Deepgram Aura TTS
Deepgram Aura offers ultra-low-latency TTS with real-time streaming, optimized for conversational AI applications.
Overview
| Feature |
Value |
| Latency |
~100-200ms |
| Quality |
Neural |
| Languages |
English |
| Streaming |
Yes (native) |
| Best For |
Low latency, streaming |
Configuration
Basic Setup
{
"agent": {
"ttsProvider": "deepgram",
"ttsVoice": "aura-asteria-en",
"ttsConfig": {
"encoding": "linear16",
"sampleRate": 24000
}
}
}
Environment Variables
DEEPGRAM_API_KEY=your-api-key
Implementation
REST API
type DeepgramTTS struct {
apiKey string
voice string
encoding string
sampleRate int
}
func NewDeepgramTTS(config DeepgramTTSConfig) *DeepgramTTS {
return &DeepgramTTS{
apiKey: config.APIKey,
voice: config.Voice,
encoding: config.Encoding,
sampleRate: config.SampleRate,
}
}
func (d *DeepgramTTS) Synthesize(ctx context.Context, text string) ([]byte, error) {
url := fmt.Sprintf(
"https://api.deepgram.com/v1/speak?model=%s&encoding=%s&sample_rate=%d",
d.voice, d.encoding, d.sampleRate,
)
req, err := http.NewRequestWithContext(ctx, "POST", url, strings.NewReader(text))
if err != nil {
return nil, err
}
req.Header.Set("Authorization", "Token "+d.apiKey)
req.Header.Set("Content-Type", "text/plain")

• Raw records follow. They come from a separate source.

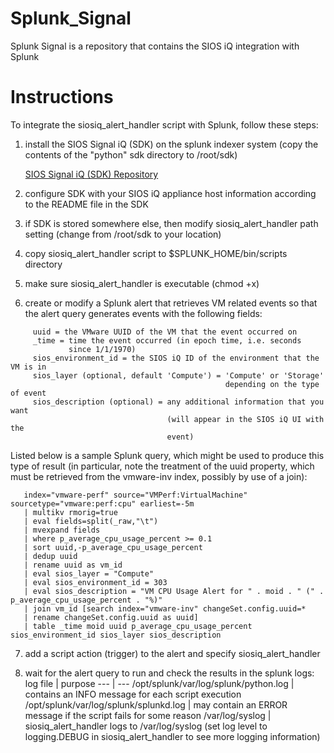 # Splunk_Signal
Splunk Signal is a repository that contains the SIOS iQ integration with Splunk

# Instructions
To integrate the siosiq_alert_handler script with Splunk, follow these steps:

1. install the SIOS Signal iQ (SDK) on the splunk indexer system
   (copy the contents of the "python" sdk directory to /root/sdk)

   [SIOS Signal iQ (SDK) Repository](https://github.com/siostechcorp/Signal_iQ/tree/master/python)

2. configure SDK with your SIOS iQ appliance host information according to
   the README file in the SDK

3. if SDK is stored somewhere else, then modify siosiq_alert_handler path
   setting (change from /root/sdk to your location)

4. copy siosiq_alert_handler script to $SPLUNK_HOME/bin/scripts directory

5. make sure siosiq_alert_handler is executable (chmod +x)

6. create or modify a Splunk alert that retrieves VM related events so that
   the alert query generates events with the following fields:
```
     uuid = the VMware UUID of the VM that the event occurred on
     _time = time the event occurred (in epoch time, i.e. seconds
             since 1/1/1970)
     sios_environment_id = the SIOS iQ ID of the environment that the VM is in
     sios_layer (optional, default 'Compute') = 'Compute' or 'Storage'
                                                depending on the type of event
     sios_description (optional) = any additional information that you want
                                   (will appear in the SIOS iQ UI with the
                                   event)
```
   Listed below is a sample Splunk query, which might be used to produce this
   type of result (in particular, note the treatment of the uuid property, which
   must be retrieved from the vmware-inv index, possibly by use of a join):

```
   index="vmware-perf" source="VMPerf:VirtualMachine" sourcetype="vmware:perf:cpu" earliest=-5m
   | multikv rmorig=true
   | eval fields=split(_raw,"\t")
   | mvexpand fields
   | where p_average_cpu_usage_percent >= 0.1
   | sort uuid,-p_average_cpu_usage_percent
   | dedup uuid
   | rename uuid as vm_id
   | eval sios_layer = "Compute"
   | eval sios_environment_id = 303
   | eval sios_description = "VM CPU Usage Alert for " . moid . " (" . p_average_cpu_usage_percent . "%)"
   | join vm_id [search index="vmware-inv" changeSet.config.uuid=* 
   | rename changeSet.config.uuid as uuid]
   | table _time moid uuid p_average_cpu_usage_percent sios_environment_id sios_layer sios_description
```

7. add a script action (trigger) to the alert and specify siosiq_alert_handler

8. wait for the alert query to run and check the results in the splunk logs:
     log file | purpose
          --- | ---
     /opt/splunk/var/log/splunk/python.log | contains an INFO message for
                                             each script execution
     /opt/splunk/var/log/splunk/splunkd.log | may contain an ERROR message if
                                              the script fails for some reason
     /var/log/syslog | siosiq_alert_handler logs to /var/log/syslog
                       (set log level to logging.DEBUG in siosiq_alert_handler
                       to see more logging information)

resp, err := http.DefaultClient.Do(req)
if err != nil {
return nil, err
}
defer resp.Body.Close()
if resp.StatusCode != 200 {
body, _ := io.ReadAll(resp.Body)
return nil, fmt.Errorf("TTS failed: %s", string(body))
}
return io.ReadAll(resp.Body)
}
Streaming Synthesis
func (d *DeepgramTTS) SynthesizeStreaming(ctx context.Context, text string, callback func([]byte)) error {
url := fmt.Sprintf(
"https://api.deepgram.com/v1/speak?model=%s&encoding=%s&sample_rate=%d",
d.voice, d.encoding, d.sampleRate,
)
req, err := http.NewRequestWithContext(ctx, "POST", url, strings.NewReader(text))
if err != nil {
return err
}
req.Header.Set("Authorization", "Token "+d.apiKey)
req.Header.Set("Content-Type", "text/plain")
resp, err := http.DefaultClient.Do(req)
if err != nil {
return err
}
defer resp.Body.Close()
// Stream audio chunks
buffer := make([]byte, 4096)
for {
n, err := resp.Body.Read(buffer)
if n > 0 {
chunk := make([]byte, n)
copy(chunk, buffer[:n])
callback(chunk)
}
if err == io.EOF {
break
}
if err != nil {
return err
}
}
return nil
}
WebSocket Streaming
type DeepgramTTSWebSocket struct {
apiKey string
voice string
conn *websocket.Conn
callback func([]byte)
}
func (d *DeepgramTTSWebSocket) Connect(ctx context.Context) error {
url := fmt.Sprintf(
"wss://api.deepgram.com/v1/speak?model=%s&encoding=linear16&sample_rate=24000",
d.voice,
)
headers := http.Header{}
headers.Set("Authorization", "Token "+d.apiKey)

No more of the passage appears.